The visual field of cats is ca. 200°, while in dogs it varies between 200° and 250° depending on the skull length (Bradshaw 2016; Miller and Murphy 1995). In our study, we tested dogs with different skull lengths to control for the potential effect of the head shape; however, head shape might influence dogs’ behaviour (cf. cats whose visual field is similar to that of brachycephalic dogs). Although we have no information about its effect in social perception, short-headed dogs are more attentive to faces (Bognár et al. 2018) and perform better when using human visual cues (Gácsi et al. 2009). More studies are needed to explore whether selection for other behaviour traits and differences in the distribution of ganglion cells influence the perception of animate/chasing motion.

Thus, based on the present findings, domestic cats discriminate between a chasing and independent motion pattern, but we cannot argue that cats perceived the chasing pattern in a way as dogs and humans do. We cannot exclude that in cats either the (1) motion parameters applied here or (2) applying video projection as research method might be inappropriate to study the phenomenon. First, we applied the same stimuli that we used to study dogs and humans (Abdai et al. 2021), but these specific parameters (e.g. speed or minimum turning angle) could fail to elicit animacy perception in cats, or other aspects of the display (e.g. spatial distance between moving figures) masked this perception. Considering how attentive cats are to moving stimuli in their daily lives (e.g. laser pointer), it is possible that they are more reactive to motion that overshadows animacy perception as defined by our concept (see above). Although there was a difference in the mean age of our dogs and cats that may influence their previous experiences, we assume that all subjects had exposure to chasing motion before. We tested whether companion animals and owners frequently play with both dogs and cats in a way that includes chasing (e.g. chasing a ball or a moving toy) from puppyhood/kittenhood. Thus, difference in exposure to chasing is unlikely to cause a significant influence.

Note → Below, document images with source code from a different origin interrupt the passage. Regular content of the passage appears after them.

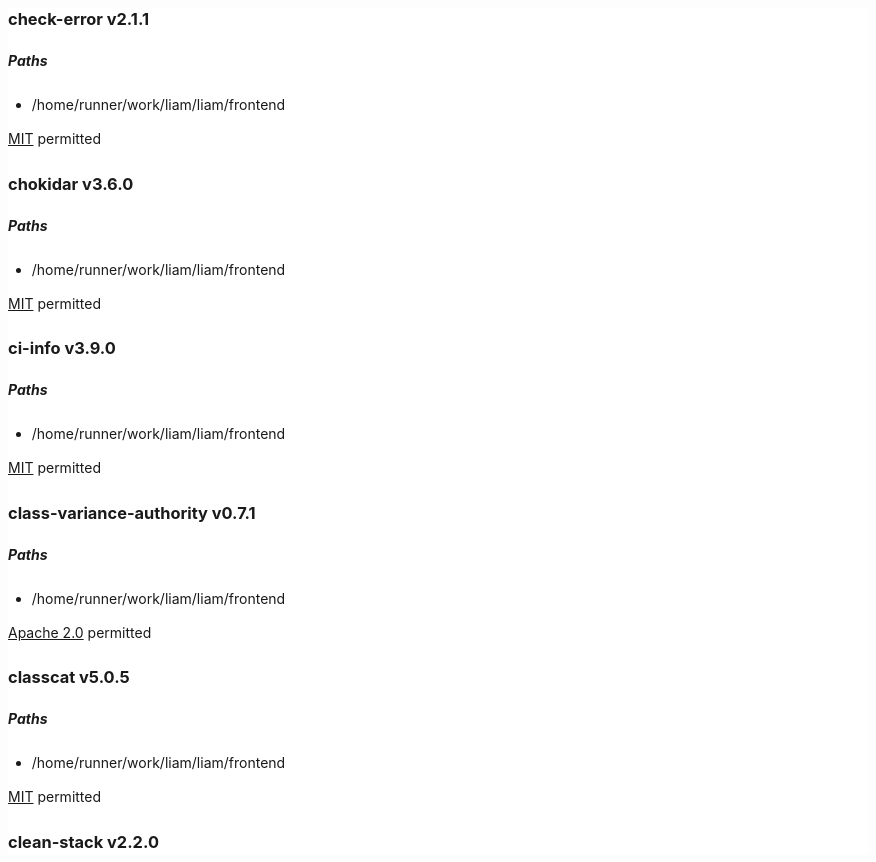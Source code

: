 
<a name="check-error"></a>
### check-error v2.1.1
#### 

##### Paths
* /home/runner/work/liam/liam/frontend

<a href="http://opensource.org/licenses/mit-license">MIT</a> permitted



<a name="chokidar"></a>
### chokidar v3.6.0
#### 

##### Paths
* /home/runner/work/liam/liam/frontend

<a href="http://opensource.org/licenses/mit-license">MIT</a> permitted



<a name="ci-info"></a>
### ci-info v3.9.0
#### 

##### Paths
* /home/runner/work/liam/liam/frontend

<a href="http://opensource.org/licenses/mit-license">MIT</a> permitted



<a name="class-variance-authority"></a>
### class-variance-authority v0.7.1
#### 

##### Paths
* /home/runner/work/liam/liam/frontend

<a href="http://www.apache.org/licenses/LICENSE-2.0.txt">Apache 2.0</a> permitted



<a name="classcat"></a>
### classcat v5.0.5
#### 

##### Paths
* /home/runner/work/liam/liam/frontend

<a href="http://opensource.org/licenses/mit-license">MIT</a> permitted



<a name="clean-stack"></a>
### clean-stack v2.2.0
####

Second, video displays are widely used in non-human species to present specific stimuli (for a review, see e.g. D’Eath 1998); nonetheless, it may not be the best approach in all cases due to the differences in the vision of species and the artificial context (see D’Eath 1998; Fleishman and Endler 2000). Looking duration of cats and dogs towards the screen decreased throughout both trials (see also Abdai et al. 2017b, 2021 for dogs), which is likely due to reduced interest in the stimuli or the artefact of the method used. Further, here cats and dogs were not trained to stay in one position or to look at the screen. Several cats had to be excluded because they tried to escape from the owner’s hand during the test, and in one case the owner could not hold the cat long enough to start the video projection (see Online Resource 1). This suggests that displaying stimuli on a screen while being held in one position by a human might influence cats’ viewing behaviour here (although unlikely to have an effect on the looking preference itself). Thus, it may be advantageous to demonstrate the events in a more realistic context, while cats can move freely during observation (or at least not held by a human) in future studies (see e.g. Abdai et al. 2017a). Utilisation of artificial agents (robots) as moving objects would allow testing not only cats’ looking preferences, but also facilitate the measurement of other behaviours displayed directly towards the animate/inanimate objects. Live demonstration of the motion may also be more interesting for cats (or non-human species in general). The use of robots also enables researchers to control for specific motion cues to explore their effect on the perception of the moving object as animate (Abdai et al. 2017a, 2018).

Our study revealed interesting differences between dogs and cats regarding their perception of a chasing motion performed by inanimate virtual objects. Our results did not confirm that cats react to similar stimuli as dogs and humans regarding animacy perception. The difference may originate from their ecological situation and/or may be explained by specific perceptual mechanisms.